LONDON (Reuters) -Battered euro zone bonds recovered ground on Thursday, but were set to end March with one of their biggest selloffs in years as rising inflation and rate-hike risks left German Bund yields on track for their biggest monthly jump since 2009.
Most 10-year yields across the single currency bloc fell 6-8 basis points, a day after high German and Spanish inflation prints triggered fresh selling.
Data on Thursday showed inflation in Italy hit 7% while prices in France were up 5.1%, but a more than 5% fall in oil prices brought some comfort to bond investors.
Surging inflation, which has raised expectations that the European Central Bank may have to hike interest rates sooner rather than later, and a more aggressive stance from the U.S. Federal Reserve have sent bond markets reeling.

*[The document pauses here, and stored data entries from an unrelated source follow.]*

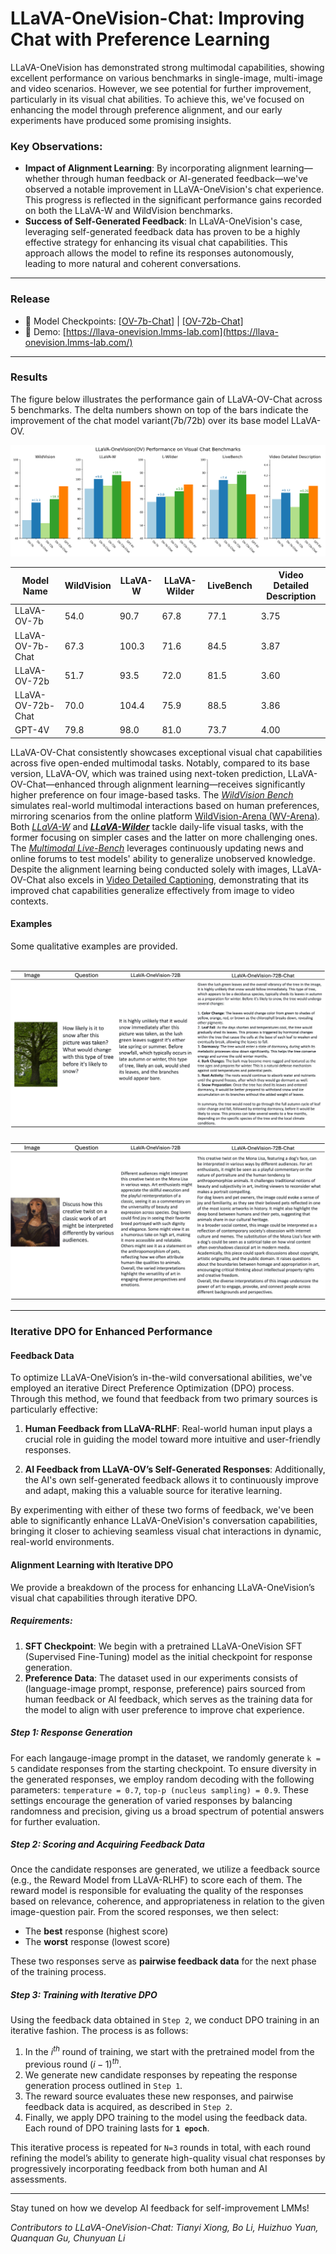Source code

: # LLaVA-OneVision-Chat: Improving Chat with Preference Learning

LLaVA-OneVision has demonstrated strong multimodal capabilities, showing excellent performance on various benchmarks in single-image, multi-image and video scenarios. However, we see potential for further improvement, particularly in its visual chat abilities. To achieve this, we've focused on enhancing the model through preference alignment, and our early experiments have produced some promising insights.

### Key Observations:

- **Impact of Alignment Learning**: By incorporating alignment learning—whether through human feedback or AI-generated feedback—we've observed a notable improvement in LLaVA-OneVision's chat experience. This progress is reflected in the significant performance gains recorded on both the LLaVA-W and WildVision benchmarks.
- **Success of Self-Generated Feedback**: In LLaVA-OneVision's case, leveraging self-generated feedback data has proven to be a highly effective strategy for enhancing its visual chat capabilities. This approach allows the model to refine its responses autonomously, leading to more natural and coherent conversations.

----

### Release

- 🤗 Model Checkpoints: [[OV-7b-Chat]](https://huggingface.co/lmms-lab/llava-onevision-qwen2-7b-ov-chat) | [[OV-72b-Chat]](https://huggingface.co/lmms-lab/llava-onevision-qwen2-72b-ov-chat)
- 💬 Demo: [https://llava-onevision.lmms-lab.com](https://llava-onevision.lmms-lab.com/)

----


### Results

The figure below illustrates the performance gain of LLaVA-OV-Chat across 5 benchmarks. The delta numbers shown on top of the bars indicate the improvement of the chat model variant(7b/72b) over its base model LLaVA-OV. 

![](ov_chat_images/chat_results.png)

| Model Name          | WildVision | LLaVA-W | LLaVA-Wilder | LiveBench | Video Detailed Description |
|---------------------|------------|---------|--------------|-----------|----------------------------|
| LLaVA-OV-7b         | 54.0       | 90.7    | 67.8         | 77.1      | 3.75                       |
| LLaVA-OV-7b-Chat    | 67.3       | 100.3   | 71.6         | 84.5      | 3.87                       |
| LLaVA-OV-72b        | 51.7       | 93.5    | 72.0         | 81.5      | 3.60                       |
| LLaVA-OV-72b-Chat   | 70.0       | 104.4   | 75.9         | 88.5      | 3.86                       |
| GPT-4V              | 79.8       | 98.0    | 81.0         | 73.7      | 4.00                       |

LLaVA-OV-Chat consistently showcases exceptional visual chat capabilities across five open-ended multimodal tasks. Notably, compared to its base version, LLaVA-OV, which was trained using next-token prediction, LLaVA-OV-Chat—enhanced through alignment learning—receives significantly higher preference on four image-based tasks. The *[WildVision Bench](https://huggingface.co/datasets/WildVision/wildvision-bench)* simulates real-world multimodal interactions based on human preferences, mirroring scenarios from the online platform [WildVision-Arena (WV-Arena)](https://huggingface.co/spaces/WildVision/vision-arena). Both *[LLaVA-W](https://huggingface.co/datasets/lmms-lab/llava-bench-in-the-wild)* and *[**LLaVA-Wilder**](https://huggingface.co/datasets/lmms-lab/LLaVA-Bench-Wilder)* tackle daily-life visual tasks, with the former focusing on simpler cases and the latter on more challenging ones. The *[Multimodal Live-Bench](https://huggingface.co/spaces/lmms-lab/LiveBench)* leverages continuously updating news and online forums to test models' ability to generalize unobserved knowledge. Despite the alignment learning being conducted solely with images, LLaVA-OV-Chat also excels in [Video Detailed Captioning](https://llava-vl.github.io/blog/2024-04-30-llava-next-video/), demonstrating that its improved chat capabilities generalize effectively from image to video contexts.

#### Examples

Some qualitative examples are provided.

![](ov_chat_images/example1_tree.png)
---
![](ov_chat_images/example2_dog.png)

********

### Iterative DPO for Enhanced Performance

#### Feedback Data

To optimize LLaVA-OneVision’s in-the-wild conversational abilities, we've employed an iterative Direct Preference Optimization (DPO) process. Through this method, we found that feedback from two primary sources is particularly effective:

1. **Human Feedback from LLaVA-RLHF**: Real-world human input plays a crucial role in guiding the model toward more intuitive and user-friendly responses.

2. **AI Feedback from LLaVA-OV’s Self-Generated Responses**: Additionally, the AI's own self-generated feedback allows it to continuously improve and adapt, making this a valuable source for iterative learning.

By experimenting with either of these two forms of feedback, we've been able to significantly enhance LLaVA-OneVision's conversation capabilities, bringing it closer to achieving seamless visual chat interactions in dynamic, real-world environments.

#### Alignment Learning with Iterative DPO 

We provide a breakdown of the process for enhancing LLaVA-OneVision’s visual chat capabilities through iterative DPO.

##### Requirements:

1. **SFT Checkpoint**: We begin with a pretrained LLaVA-OneVision SFT (Supervised Fine-Tuning) model as the initial checkpoint for response generation.
2. **Preference Data**: The dataset used in our experiments consists of (language-image prompt, response, preference) pairs sourced from human feedback or AI feedback, which serves as the training data for the model to align with user preference to improve chat experience.

##### Step 1: Response Generation

For each langauge-image prompt in the dataset, we randomly generate `k = 5` candidate responses from the starting checkpoint. To ensure diversity in the generated responses, we employ random decoding with the following parameters: `temperature = 0.7`, `top-p (nucleus sampling) = 0.9`. These settings encourage the generation of varied responses by balancing randomness and precision, giving us a broad spectrum of potential answers for further evaluation.

##### Step 2: Scoring and Acquiring Feedback Data

Once the candidate responses are generated, we utilize a feedback source (e.g., the Reward Model from LLaVA-RLHF) to score each of them. The reward model is responsible for evaluating the quality of the responses based on relevance, coherence, and appropriateness in relation to the given image-question pair. From the scored responses, we then select:

- The **best** response (highest score)
- The **worst** response (lowest score)

These two responses serve as **pairwise feedback data** for the next phase of the training process.

##### Step 3: Training with Iterative DPO

Using the feedback data obtained in `Step 2`, we conduct DPO training in an iterative fashion. The process is as follows:

1. In the $i^{th}$ round of training, we start with the pretrained model from the previous round $(i-1)^{th}$.
2. We generate new candidate responses by repeating the response generation process outlined in `Step 1`.
3. The reward source evaluates these new responses, and pairwise feedback data is acquired, as described in `Step 2`.
4. Finally, we apply DPO training to the model using the feedback data. Each round of DPO training lasts for **`1 epoch`**.

This iterative process is repeated for `N=3` rounds in total, with each round refining the model’s ability to generate high-quality visual chat responses by progressively incorporating feedback from both human and AI assessments.


------

Stay tuned on how we develop AI feedback for self-improvement LMMs!

*Contributors to LLaVA-OneVision-Chat: Tianyi Xiong, Bo Li, Huizhuo Yuan, Quanquan Gu, Chunyuan Li*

Germany’s 10-year Bund yield, down eight basis points (bps) at 0.57%, is up 42 bps in March and set to end the month with the biggest monthly surge since 2009. If yields rise much further they would be on track for the biggest move since 1996.
Two-year German yields, trading just under 0%, have jumped around 45 bps this month – poised for their biggest monthly rise since 2011.
Dutch and French 10-year bond yields were set for their biggest monthly rises since 2012 and 2011 respectively, with monthly rises over 40 bps each.
“This is very significant,” said ING senior rates strategist Antoine Bouvet. “A move of this magnitude will have investors reassess the riskiness of their bonds portfolio and have market participants who thought their rates risk was negligible until now hedge it.”
Euro zone inflation is increasingly likely to stabilise around 2% but the ECB should be ready to change course if the outlook deteriorates due to Russia’s war in Ukraine, ECB chief economist Philip Lane said.
“The ECB has relatively high inflation, but actually, inflation’s undershot for a long period of time and the (euro zone) economy is not overheating to the same extent (as the U.S),” said Andrew Sheets, chief cross-asset strategist at Morgan Stanley (NYSE:MS).
“There’s also more flexibility at the ECB and I think the ECB would like to take rates to zero and get ahead of negative rate policy.” The ECB’s deposit rate is at -0.50%.
Yield surges in euro area bond tracked similar milestones in other major debt markets.
U.S. 2-year Treasury yields are up around 85 bps in March, set for their biggest monthly increase since 1989, according to Refinitiv data. They are up 155 bps this quarter, on track for the biggest quarterly jump since 1984.